Dataset entries
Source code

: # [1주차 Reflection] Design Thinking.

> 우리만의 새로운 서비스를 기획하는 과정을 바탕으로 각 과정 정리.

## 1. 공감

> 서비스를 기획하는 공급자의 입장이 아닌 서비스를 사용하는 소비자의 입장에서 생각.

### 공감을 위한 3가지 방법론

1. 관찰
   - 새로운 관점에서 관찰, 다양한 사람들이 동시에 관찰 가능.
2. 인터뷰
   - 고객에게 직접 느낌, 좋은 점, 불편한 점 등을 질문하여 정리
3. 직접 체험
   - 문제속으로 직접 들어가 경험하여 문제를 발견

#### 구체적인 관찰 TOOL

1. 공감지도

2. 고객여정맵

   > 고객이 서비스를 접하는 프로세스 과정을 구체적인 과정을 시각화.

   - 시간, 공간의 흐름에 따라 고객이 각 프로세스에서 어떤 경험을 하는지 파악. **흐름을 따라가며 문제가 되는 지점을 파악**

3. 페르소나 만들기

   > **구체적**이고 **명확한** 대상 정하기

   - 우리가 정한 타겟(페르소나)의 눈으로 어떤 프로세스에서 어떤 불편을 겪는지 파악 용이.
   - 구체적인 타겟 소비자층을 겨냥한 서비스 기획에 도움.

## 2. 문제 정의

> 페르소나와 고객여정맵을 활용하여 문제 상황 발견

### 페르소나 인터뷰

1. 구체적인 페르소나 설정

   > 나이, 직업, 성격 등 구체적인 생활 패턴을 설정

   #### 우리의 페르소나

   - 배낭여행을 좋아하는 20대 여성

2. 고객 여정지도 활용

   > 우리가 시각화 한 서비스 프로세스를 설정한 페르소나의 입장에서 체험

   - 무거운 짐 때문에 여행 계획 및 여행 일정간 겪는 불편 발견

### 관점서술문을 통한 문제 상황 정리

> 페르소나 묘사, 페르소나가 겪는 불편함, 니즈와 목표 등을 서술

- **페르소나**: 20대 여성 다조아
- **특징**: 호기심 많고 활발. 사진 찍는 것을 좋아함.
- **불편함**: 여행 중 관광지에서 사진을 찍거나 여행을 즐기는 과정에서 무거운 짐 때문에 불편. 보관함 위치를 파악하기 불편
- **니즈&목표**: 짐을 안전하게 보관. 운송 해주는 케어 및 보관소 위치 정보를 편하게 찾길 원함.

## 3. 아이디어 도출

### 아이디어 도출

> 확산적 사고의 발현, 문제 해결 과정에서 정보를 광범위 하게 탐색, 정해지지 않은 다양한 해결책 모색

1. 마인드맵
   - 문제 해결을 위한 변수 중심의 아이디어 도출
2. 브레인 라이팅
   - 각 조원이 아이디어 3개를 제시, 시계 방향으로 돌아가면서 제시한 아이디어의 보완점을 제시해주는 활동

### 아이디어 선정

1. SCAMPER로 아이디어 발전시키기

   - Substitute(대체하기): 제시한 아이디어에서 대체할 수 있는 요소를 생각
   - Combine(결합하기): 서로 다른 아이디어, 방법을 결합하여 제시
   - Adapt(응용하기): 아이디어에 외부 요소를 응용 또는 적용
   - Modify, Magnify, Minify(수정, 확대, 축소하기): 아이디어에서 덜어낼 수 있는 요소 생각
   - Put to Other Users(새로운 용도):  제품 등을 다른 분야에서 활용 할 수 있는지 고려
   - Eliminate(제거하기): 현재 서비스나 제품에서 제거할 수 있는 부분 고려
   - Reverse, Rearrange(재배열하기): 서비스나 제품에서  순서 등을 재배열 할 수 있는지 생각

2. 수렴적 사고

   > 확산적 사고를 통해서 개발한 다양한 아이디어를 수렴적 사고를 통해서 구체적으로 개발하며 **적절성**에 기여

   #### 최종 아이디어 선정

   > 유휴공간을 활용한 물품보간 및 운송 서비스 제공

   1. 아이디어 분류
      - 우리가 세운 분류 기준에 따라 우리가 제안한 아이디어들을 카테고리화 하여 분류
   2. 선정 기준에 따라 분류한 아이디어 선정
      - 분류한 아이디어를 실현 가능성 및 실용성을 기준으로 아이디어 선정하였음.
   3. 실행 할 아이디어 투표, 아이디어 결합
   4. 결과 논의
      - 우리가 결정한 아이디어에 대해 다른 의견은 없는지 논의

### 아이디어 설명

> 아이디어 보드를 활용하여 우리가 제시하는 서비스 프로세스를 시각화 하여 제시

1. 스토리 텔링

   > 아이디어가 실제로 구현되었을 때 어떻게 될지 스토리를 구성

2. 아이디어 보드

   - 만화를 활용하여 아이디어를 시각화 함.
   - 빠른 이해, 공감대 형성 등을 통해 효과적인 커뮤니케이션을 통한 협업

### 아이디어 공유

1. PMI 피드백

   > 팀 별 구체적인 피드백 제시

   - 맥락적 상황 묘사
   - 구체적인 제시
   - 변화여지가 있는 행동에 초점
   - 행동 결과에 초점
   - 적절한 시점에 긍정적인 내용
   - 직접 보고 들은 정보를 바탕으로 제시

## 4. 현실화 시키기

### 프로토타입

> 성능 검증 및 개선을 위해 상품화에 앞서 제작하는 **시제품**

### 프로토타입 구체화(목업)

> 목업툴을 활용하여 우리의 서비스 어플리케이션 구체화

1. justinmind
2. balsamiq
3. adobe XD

> _WHAT IS NEEDED_
Reproduce all the records shown above, unchanged.

> _ANSWER FOR THIS EXERCISE_
Source code

: # [1주차 Reflection] Design Thinking.

> 우리만의 새로운 서비스를 기획하는 과정을 바탕으로 각 과정 정리.

## 1. 공감

> 서비스를 기획하는 공급자의 입장이 아닌 서비스를 사용하는 소비자의 입장에서 생각.

### 공감을 위한 3가지 방법론

1. 관찰
   - 새로운 관점에서 관찰, 다양한 사람들이 동시에 관찰 가능.
2. 인터뷰
   - 고객에게 직접 느낌, 좋은 점, 불편한 점 등을 질문하여 정리
3. 직접 체험
   - 문제속으로 직접 들어가 경험하여 문제를 발견

#### 구체적인 관찰 TOOL

1. 공감지도

2. 고객여정맵

   > 고객이 서비스를 접하는 프로세스 과정을 구체적인 과정을 시각화.

   - 시간, 공간의 흐름에 따라 고객이 각 프로세스에서 어떤 경험을 하는지 파악. **흐름을 따라가며 문제가 되는 지점을 파악**

3. 페르소나 만들기

   > **구체적**이고 **명확한** 대상 정하기

   - 우리가 정한 타겟(페르소나)의 눈으로 어떤 프로세스에서 어떤 불편을 겪는지 파악 용이.
   - 구체적인 타겟 소비자층을 겨냥한 서비스 기획에 도움.

## 2. 문제 정의

> 페르소나와 고객여정맵을 활용하여 문제 상황 발견

### 페르소나 인터뷰

1. 구체적인 페르소나 설정

   > 나이, 직업, 성격 등 구체적인 생활 패턴을 설정

   #### 우리의 페르소나

   - 배낭여행을 좋아하는 20대 여성

2. 고객 여정지도 활용

   > 우리가 시각화 한 서비스 프로세스를 설정한 페르소나의 입장에서 체험

   - 무거운 짐 때문에 여행 계획 및 여행 일정간 겪는 불편 발견

### 관점서술문을 통한 문제 상황 정리

> 페르소나 묘사, 페르소나가 겪는 불편함, 니즈와 목표 등을 서술

- **페르소나**: 20대 여성 다조아
- **특징**: 호기심 많고 활발. 사진 찍는 것을 좋아함.
- **불편함**: 여행 중 관광지에서 사진을 찍거나 여행을 즐기는 과정에서 무거운 짐 때문에 불편. 보관함 위치를 파악하기 불편
- **니즈&목표**: 짐을 안전하게 보관. 운송 해주는 케어 및 보관소 위치 정보를 편하게 찾길 원함.

## 3. 아이디어 도출

### 아이디어 도출

> 확산적 사고의 발현, 문제 해결 과정에서 정보를 광범위 하게 탐색, 정해지지 않은 다양한 해결책 모색

1. 마인드맵
   - 문제 해결을 위한 변수 중심의 아이디어 도출
2. 브레인 라이팅
   - 각 조원이 아이디어 3개를 제시, 시계 방향으로 돌아가면서 제시한 아이디어의 보완점을 제시해주는 활동

### 아이디어 선정

1. SCAMPER로 아이디어 발전시키기

   - Substitute(대체하기): 제시한 아이디어에서 대체할 수 있는 요소를 생각
   - Combine(결합하기): 서로 다른 아이디어, 방법을 결합하여 제시
   - Adapt(응용하기): 아이디어에 외부 요소를 응용 또는 적용
   - Modify, Magnify, Minify(수정, 확대, 축소하기): 아이디어에서 덜어낼 수 있는 요소 생각
   - Put to Other Users(새로운 용도):  제품 등을 다른 분야에서 활용 할 수 있는지 고려
   - Eliminate(제거하기): 현재 서비스나 제품에서 제거할 수 있는 부분 고려
   - Reverse, Rearrange(재배열하기): 서비스나 제품에서  순서 등을 재배열 할 수 있는지 생각

2. 수렴적 사고

   > 확산적 사고를 통해서 개발한 다양한 아이디어를 수렴적 사고를 통해서 구체적으로 개발하며 **적절성**에 기여

   #### 최종 아이디어 선정

   > 유휴공간을 활용한 물품보간 및 운송 서비스 제공

   1. 아이디어 분류
      - 우리가 세운 분류 기준에 따라 우리가 제안한 아이디어들을 카테고리화 하여 분류
   2. 선정 기준에 따라 분류한 아이디어 선정
      - 분류한 아이디어를 실현 가능성 및 실용성을 기준으로 아이디어 선정하였음.
   3. 실행 할 아이디어 투표, 아이디어 결합
   4. 결과 논의
      - 우리가 결정한 아이디어에 대해 다른 의견은 없는지 논의

### 아이디어 설명

> 아이디어 보드를 활용하여 우리가 제시하는 서비스 프로세스를 시각화 하여 제시

1. 스토리 텔링

   > 아이디어가 실제로 구현되었을 때 어떻게 될지 스토리를 구성

2. 아이디어 보드

   - 만화를 활용하여 아이디어를 시각화 함.
   - 빠른 이해, 공감대 형성 등을 통해 효과적인 커뮤니케이션을 통한 협업

### 아이디어 공유

1. PMI 피드백

   > 팀 별 구체적인 피드백 제시

   - 맥락적 상황 묘사
   - 구체적인 제시
   - 변화여지가 있는 행동에 초점
   - 행동 결과에 초점
   - 적절한 시점에 긍정적인 내용
   - 직접 보고 들은 정보를 바탕으로 제시

## 4. 현실화 시키기

### 프로토타입

> 성능 검증 및 개선을 위해 상품화에 앞서 제작하는 **시제품**

### 프로토타입 구체화(목업)

> 목업툴을 활용하여 우리의 서비스 어플리케이션 구체화

1. justinmind
2. balsamiq
3. adobe XD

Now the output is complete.